[[ The records, beginning ]]

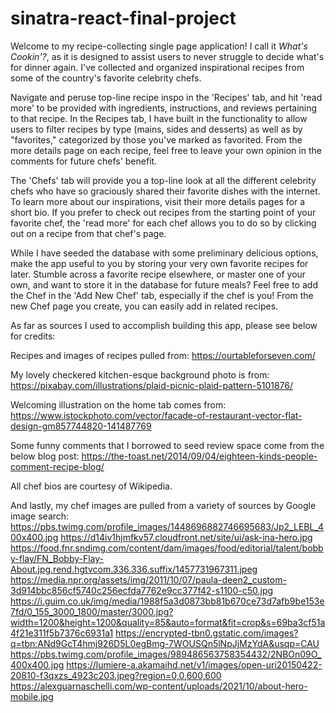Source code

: # sinatra-react-final-project
Welcome to my recipe-collecting single page application! I call it *What's Cookin'?*, as it is designed to assist users to never struggle to decide what's for dinner again. I've collected and organized inspirational recipes from some of the country's favorite celebrity chefs. 

Navigate and peruse top-line recipe inspo in the 'Recipes' tab, and hit 'read more' to be provided with ingredients, instructions, and reviews pertaining to that recipe. In the Recipes tab, I have built in the functionality to allow users to filter recipes by type (mains, sides and desserts) as well as by "favorites," categorized by those you've marked as favorited. From the more details page on each recipe, feel free to leave your own opinion in the comments for future chefs' benefit.

The 'Chefs' tab will provide you a top-line look at all the different celebrity chefs who have so graciously shared their favorite dishes with the internet. To learn more about our inspirations, visit their more details pages for a short bio. If you prefer to check out recipes from the starting point of your favorite chef, the 'read more' for each chef allows you to do so by clicking out on a recipe from that chef's page.

While I have seeded the database with some preliminary delicious options, make the app useful to you by storing your very own favorite recipes for later. Stumble across a favorite recipe elsewhere, or master one of your own, and want to store it in the database for future meals? Feel free to add the Chef in the 'Add New Chef' tab, especially if the chef is you! From the new Chef page you create, you can easily add in related recipes.

As far as sources I used to accomplish building this app, please see below for credits:

Recipes and images of recipes pulled from: 
https://ourtableforseven.com/

My lovely checkered kitchen-esque background photo is from:
https://pixabay.com/illustrations/plaid-picnic-plaid-pattern-5101876/

Welcoming illustration on the home tab comes from:
https://www.istockphoto.com/vector/facade-of-restaurant-vector-flat-design-gm857744820-141487769

Some funny comments that I borrowed to seed review space come from the below blog post:
https://the-toast.net/2014/09/04/eighteen-kinds-people-comment-recipe-blog/

All chef bios are courtesy of Wikipedia.

And lastly, my chef images are pulled from a variety of sources by Google image search:
https://pbs.twimg.com/profile_images/1448696882746695683/Jp2_LEBL_400x400.jpg
https://d14iv1hjmfkv57.cloudfront.net/site/ui/ask-ina-hero.jpg
https://food.fnr.sndimg.com/content/dam/images/food/editorial/talent/bobby-flay/FN_Bobby-Flay-About.jpg.rend.hgtvcom.336.336.suffix/1457731967311.jpeg
https://media.npr.org/assets/img/2011/10/07/paula-deen2_custom-3d914bbc856cf5740c256ecfda7762e9cc377f42-s1100-c50.jpg
https://i.guim.co.uk/img/media/1988f5a3d0873bb81b670ce73d7afb9be153e7fd/0_155_3000_1800/master/3000.jpg?width=1200&height=1200&quality=85&auto=format&fit=crop&s=69ba3cf51a4f21e311f5b7376c6931a1
https://encrypted-tbn0.gstatic.com/images?q=tbn:ANd9GcT4hmj926D5L0egBmg-7WOUSQn5lNpJjMzYdA&usqp=CAU
https://pbs.twimg.com/profile_images/989486563758354432/2NBOn09O_400x400.jpg
https://lumiere-a.akamaihd.net/v1/images/open-uri20150422-20810-f3qxzs_4923c203.jpeg?region=0,0,600,600
https://alexguarnaschelli.com/wp-content/uploads/2021/10/about-hero-mobile.jpg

[[ The records, end ]]

Display each line of the data where "jpeg" occurs.

https://food.fnr.sndimg.com/content/dam/images/food/editorial/talent/bobby-flay/FN_Bobby-Flay-About.jpg.rend.hgtvcom.336.336.suffix/1457731967311.jpeg
https://lumiere-a.akamaihd.net/v1/images/open-uri20150422-20810-f3qxzs_4923c203.jpeg?region=0,0,600,600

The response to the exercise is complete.